TASK OBJECTIVE: All of the data that follows is to be printed exactly, without pictures.

TASK DATA:
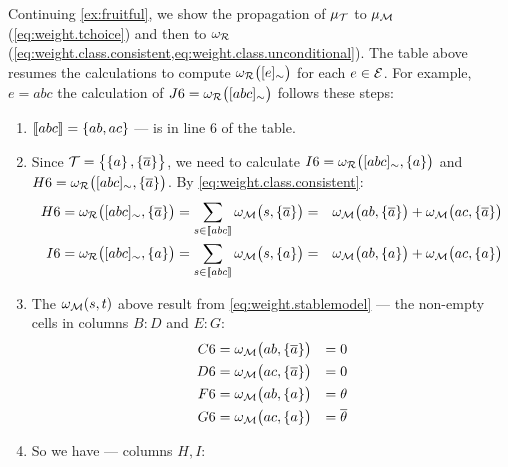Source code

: \documentclass[x11names]{tlp}
\begin{document}
\begin{example}
		Continuing \cref{ex:fruitful}, we show the propagation of $\mu_{{\mathcal{T}}}$ to $\mu_{{\mathcal{M}}}$
		(\cref{eq:weight.tchoice}) and then to $\omega_{{\mathcal{R}}}$
		(\cref{eq:weight.class.consistent,eq:weight.class.unconditional}).
The
		table above resumes the calculations to compute $\wgtc{\class{e}}$ for each $e
			\in {\mathcal{E}}$.
For example, $e = abc$ the calculation of $J6 =
			\wgtc{\class{abc}}$ follows these steps:
		\begin{enumerate}
			\item $\left\llbracket abc \right\rrbracket = \set{ab,ac}$ --- is in line $6$ of the table.
			\item Since ${\mathcal{T}} = \set{\set{a}, \set{\ensuremath{\overline{a}}}}$, we need to calculate $I6 =
				      \wgtc{\class{abc}, \set{a}}$ and $H6 = \wgtc{\class{abc}, \set{\co{a}}}$.
By
			      \cref{eq:weight.class.consistent}:
			      \begin{equation*}
				      \begin{aligned}
					      H6 = \wgtc{\class{abc}, \set{\co{a}}}
					       & = \sum_{s \in \stablecore{abc}} \wgtm{s, \set{\co{a}}}
					      =
					       & \wgtm{ab, \set{\co{a}}} +  \wgtm{ac, \set{\co{a}}}      %
					      \\
					      I6 = \wgtc{\class{abc}, \set{a}}
					       & = \sum_{s \in \stablecore{abc}} \wgtm{s, \set{a}}
					      =
					       & \wgtm{ab, \set{a}} +  \wgtm{ac, \set{a}}
				      \end{aligned}
			      \end{equation*}
			\item The $\wgtm{s,t}$ above result from \cref{eq:weight.stablemodel} --- the
			      non-empty cells in columns $B:D$ and $E:G$:
			      \begin{equation*}
				      \begin{aligned}
					      C6
					       & = \wgtm{ab, \set{\co{a}}}
					       & = 0                      %
					      \\
					      D6
					       & = \wgtm{ac, \set{\co{a}}}
					       & = 0                      %
					      \\
					      F6
					       & = \wgtm{ab, \set{a}}
					       & = \theta                 %
					      \\
					      G6
					       & = \wgtm{ac, \set{a}}
					       & = \co{\theta}
				      \end{aligned}
			      \end{equation*}
			\item So we have --- columns $H, I$:
			      \begin{equation*}

\end{equation*}
\end{enumerate}
\end{example}
\end{document}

EXERCISE RESULT:
Source code

: \documentclass[x11names]{tlp}
\begin{document}
\begin{example}
		Continuing \cref{ex:fruitful}, we show the propagation of $\mu_{{\mathcal{T}}}$ to $\mu_{{\mathcal{M}}}$
		(\cref{eq:weight.tchoice}) and then to $\omega_{{\mathcal{R}}}$
		(\cref{eq:weight.class.consistent,eq:weight.class.unconditional}).
The
		table above resumes the calculations to compute $\wgtc{\class{e}}$ for each $e
			\in {\mathcal{E}}$.
For example, $e = abc$ the calculation of $J6 =
			\wgtc{\class{abc}}$ follows these steps:
		\begin{enumerate}
			\item $\left\llbracket abc \right\rrbracket = \set{ab,ac}$ --- is in line $6$ of the table.
			\item Since ${\mathcal{T}} = \set{\set{a}, \set{\ensuremath{\overline{a}}}}$, we need to calculate $I6 =
				      \wgtc{\class{abc}, \set{a}}$ and $H6 = \wgtc{\class{abc}, \set{\co{a}}}$.
By
			      \cref{eq:weight.class.consistent}:
			      \begin{equation*}
				      \begin{aligned}
					      H6 = \wgtc{\class{abc}, \set{\co{a}}}
					       & = \sum_{s \in \stablecore{abc}} \wgtm{s, \set{\co{a}}}
					      =
					       & \wgtm{ab, \set{\co{a}}} +  \wgtm{ac, \set{\co{a}}}      %
					      \\
					      I6 = \wgtc{\class{abc}, \set{a}}
					       & = \sum_{s \in \stablecore{abc}} \wgtm{s, \set{a}}
					      =
					       & \wgtm{ab, \set{a}} +  \wgtm{ac, \set{a}}
				      \end{aligned}
			      \end{equation*}
			\item The $\wgtm{s,t}$ above result from \cref{eq:weight.stablemodel} --- the
			      non-empty cells in columns $B:D$ and $E:G$:
			      \begin{equation*}
				      \begin{aligned}
					      C6
					       & = \wgtm{ab, \set{\co{a}}}
					       & = 0                      %
					      \\
					      D6
					       & = \wgtm{ac, \set{\co{a}}}
					       & = 0                      %
					      \\
					      F6
					       & = \wgtm{ab, \set{a}}
					       & = \theta                 %
					      \\
					      G6
					       & = \wgtm{ac, \set{a}}
					       & = \co{\theta}
				      \end{aligned}
			      \end{equation*}
			\item So we have --- columns $H, I$:
			      \begin{equation*}

\end{equation*}
\end{enumerate}
\end{example}
\end{document}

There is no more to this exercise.